___ Raw data

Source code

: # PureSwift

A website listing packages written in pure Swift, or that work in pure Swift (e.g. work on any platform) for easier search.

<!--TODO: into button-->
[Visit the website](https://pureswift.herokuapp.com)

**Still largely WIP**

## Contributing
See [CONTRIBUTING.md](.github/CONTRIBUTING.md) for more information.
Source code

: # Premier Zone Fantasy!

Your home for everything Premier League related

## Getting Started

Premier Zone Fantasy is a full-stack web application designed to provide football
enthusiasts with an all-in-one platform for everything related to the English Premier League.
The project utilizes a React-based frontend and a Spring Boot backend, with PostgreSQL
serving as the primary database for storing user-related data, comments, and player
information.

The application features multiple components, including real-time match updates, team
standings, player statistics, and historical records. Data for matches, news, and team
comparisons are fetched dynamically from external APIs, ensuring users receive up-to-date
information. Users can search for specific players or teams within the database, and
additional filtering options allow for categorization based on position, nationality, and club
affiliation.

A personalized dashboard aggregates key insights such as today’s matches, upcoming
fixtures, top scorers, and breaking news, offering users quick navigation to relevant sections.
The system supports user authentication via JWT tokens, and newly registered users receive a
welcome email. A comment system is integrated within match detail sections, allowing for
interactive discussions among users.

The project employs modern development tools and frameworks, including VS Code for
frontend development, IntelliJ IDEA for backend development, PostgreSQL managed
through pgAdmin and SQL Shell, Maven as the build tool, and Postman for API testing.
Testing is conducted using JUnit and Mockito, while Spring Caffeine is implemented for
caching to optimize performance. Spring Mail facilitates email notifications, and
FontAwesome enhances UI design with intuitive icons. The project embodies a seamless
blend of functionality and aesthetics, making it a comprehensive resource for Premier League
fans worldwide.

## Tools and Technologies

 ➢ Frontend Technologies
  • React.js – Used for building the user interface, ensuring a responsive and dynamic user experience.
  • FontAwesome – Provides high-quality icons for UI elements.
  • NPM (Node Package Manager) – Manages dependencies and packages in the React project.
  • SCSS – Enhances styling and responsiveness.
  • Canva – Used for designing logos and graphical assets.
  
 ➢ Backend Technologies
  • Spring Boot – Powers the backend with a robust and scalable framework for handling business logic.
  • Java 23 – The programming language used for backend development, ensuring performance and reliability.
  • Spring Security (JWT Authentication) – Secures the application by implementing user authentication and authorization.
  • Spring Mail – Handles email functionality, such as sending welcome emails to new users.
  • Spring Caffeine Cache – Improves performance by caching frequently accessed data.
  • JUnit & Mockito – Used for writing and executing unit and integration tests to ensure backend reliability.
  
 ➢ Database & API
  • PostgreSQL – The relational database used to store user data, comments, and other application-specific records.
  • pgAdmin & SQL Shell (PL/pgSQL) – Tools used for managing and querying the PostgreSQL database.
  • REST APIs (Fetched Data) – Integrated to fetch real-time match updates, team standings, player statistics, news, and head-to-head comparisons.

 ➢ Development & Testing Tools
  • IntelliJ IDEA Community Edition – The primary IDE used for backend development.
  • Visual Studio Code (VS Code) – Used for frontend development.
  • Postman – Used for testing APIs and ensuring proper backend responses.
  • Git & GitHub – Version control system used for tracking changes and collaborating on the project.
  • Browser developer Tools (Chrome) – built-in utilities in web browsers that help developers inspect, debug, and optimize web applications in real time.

______
___ Raw data

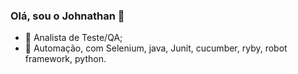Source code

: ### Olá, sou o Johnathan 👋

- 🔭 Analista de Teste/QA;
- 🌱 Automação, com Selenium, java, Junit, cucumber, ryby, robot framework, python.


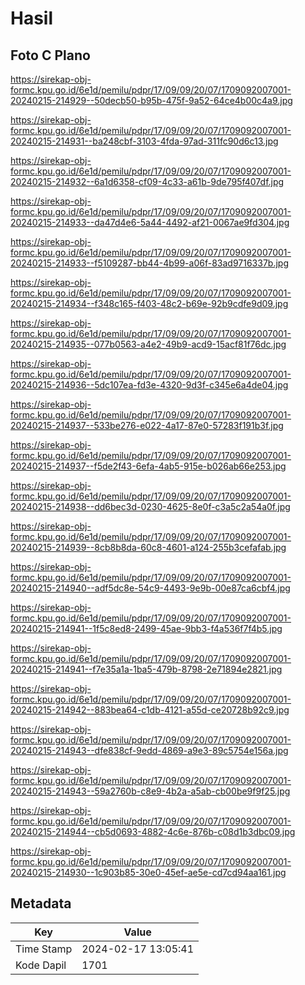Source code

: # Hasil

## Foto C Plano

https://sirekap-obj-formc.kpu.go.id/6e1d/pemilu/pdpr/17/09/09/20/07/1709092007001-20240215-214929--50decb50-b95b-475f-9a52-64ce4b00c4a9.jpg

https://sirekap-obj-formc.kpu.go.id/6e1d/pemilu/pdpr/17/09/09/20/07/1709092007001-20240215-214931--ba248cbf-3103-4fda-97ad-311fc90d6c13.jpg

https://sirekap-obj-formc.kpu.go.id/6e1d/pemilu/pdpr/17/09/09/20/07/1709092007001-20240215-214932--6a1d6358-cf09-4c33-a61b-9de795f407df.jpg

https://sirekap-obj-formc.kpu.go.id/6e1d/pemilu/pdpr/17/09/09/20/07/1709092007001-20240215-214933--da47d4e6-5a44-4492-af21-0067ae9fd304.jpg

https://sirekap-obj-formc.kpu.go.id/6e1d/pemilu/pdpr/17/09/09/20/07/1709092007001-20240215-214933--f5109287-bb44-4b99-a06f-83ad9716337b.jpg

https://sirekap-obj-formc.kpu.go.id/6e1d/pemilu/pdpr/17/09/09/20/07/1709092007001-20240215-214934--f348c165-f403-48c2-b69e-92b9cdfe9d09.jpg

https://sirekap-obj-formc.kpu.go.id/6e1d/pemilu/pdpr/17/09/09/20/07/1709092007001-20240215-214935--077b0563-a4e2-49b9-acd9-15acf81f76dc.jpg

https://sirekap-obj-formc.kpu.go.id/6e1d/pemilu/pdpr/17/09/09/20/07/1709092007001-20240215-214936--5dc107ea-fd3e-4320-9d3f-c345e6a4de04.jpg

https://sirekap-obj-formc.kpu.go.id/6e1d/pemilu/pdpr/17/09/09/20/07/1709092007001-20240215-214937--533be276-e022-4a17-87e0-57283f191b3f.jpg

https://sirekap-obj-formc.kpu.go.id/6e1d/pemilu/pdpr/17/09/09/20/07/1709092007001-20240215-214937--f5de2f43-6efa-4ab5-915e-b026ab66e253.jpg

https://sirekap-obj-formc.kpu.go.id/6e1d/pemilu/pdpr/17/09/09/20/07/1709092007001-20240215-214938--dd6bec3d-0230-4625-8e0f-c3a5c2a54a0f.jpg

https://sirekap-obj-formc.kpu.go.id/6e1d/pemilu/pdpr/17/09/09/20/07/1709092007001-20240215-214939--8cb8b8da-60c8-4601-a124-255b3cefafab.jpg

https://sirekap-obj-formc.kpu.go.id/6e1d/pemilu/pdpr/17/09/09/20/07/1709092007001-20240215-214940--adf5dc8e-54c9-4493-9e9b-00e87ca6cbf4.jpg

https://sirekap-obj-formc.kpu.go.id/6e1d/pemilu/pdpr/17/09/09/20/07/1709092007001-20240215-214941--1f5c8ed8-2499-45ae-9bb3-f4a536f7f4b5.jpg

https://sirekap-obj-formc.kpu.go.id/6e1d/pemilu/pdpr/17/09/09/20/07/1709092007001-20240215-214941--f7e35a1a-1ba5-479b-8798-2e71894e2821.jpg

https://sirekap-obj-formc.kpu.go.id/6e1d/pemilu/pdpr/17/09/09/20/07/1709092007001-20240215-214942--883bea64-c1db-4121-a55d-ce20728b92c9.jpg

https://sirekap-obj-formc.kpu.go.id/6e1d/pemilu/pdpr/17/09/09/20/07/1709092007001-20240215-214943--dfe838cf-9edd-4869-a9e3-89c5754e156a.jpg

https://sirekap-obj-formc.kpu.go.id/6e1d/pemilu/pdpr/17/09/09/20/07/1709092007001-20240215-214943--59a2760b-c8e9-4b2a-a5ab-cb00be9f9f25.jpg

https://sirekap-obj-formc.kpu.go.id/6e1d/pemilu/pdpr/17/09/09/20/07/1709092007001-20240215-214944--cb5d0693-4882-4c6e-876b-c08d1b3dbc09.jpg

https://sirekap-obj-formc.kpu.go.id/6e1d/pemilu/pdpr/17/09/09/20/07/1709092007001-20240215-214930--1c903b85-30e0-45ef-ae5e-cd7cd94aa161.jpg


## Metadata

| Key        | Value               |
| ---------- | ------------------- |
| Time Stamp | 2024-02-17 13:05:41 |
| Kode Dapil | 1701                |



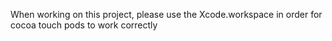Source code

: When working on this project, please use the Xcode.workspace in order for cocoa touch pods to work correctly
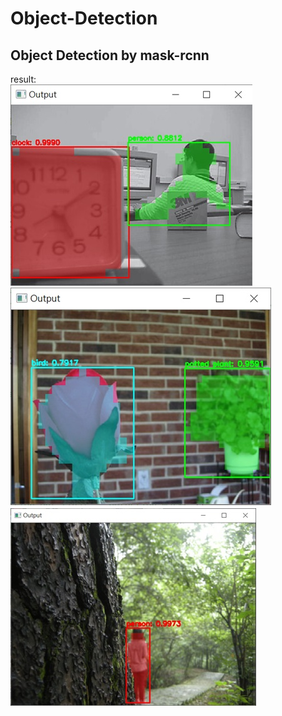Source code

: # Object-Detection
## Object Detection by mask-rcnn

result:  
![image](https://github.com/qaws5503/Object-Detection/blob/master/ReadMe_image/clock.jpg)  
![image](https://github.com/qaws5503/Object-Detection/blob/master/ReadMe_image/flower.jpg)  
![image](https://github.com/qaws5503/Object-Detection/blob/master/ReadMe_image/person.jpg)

______

#### Exercise description
Restate word for word the entries above, starting at the line with "for backend development." and ending at the line with "on the project.", inclusive, and no others.

#### Problem solution
  • IntelliJ IDEA Community Edition – The primary IDE used for backend development.
  • Visual Studio Code (VS Code) – Used for frontend development.
  • Postman – Used for testing APIs and ensuring proper backend responses.
  • Git & GitHub – Version control system used for tracking changes and collaborating on the project.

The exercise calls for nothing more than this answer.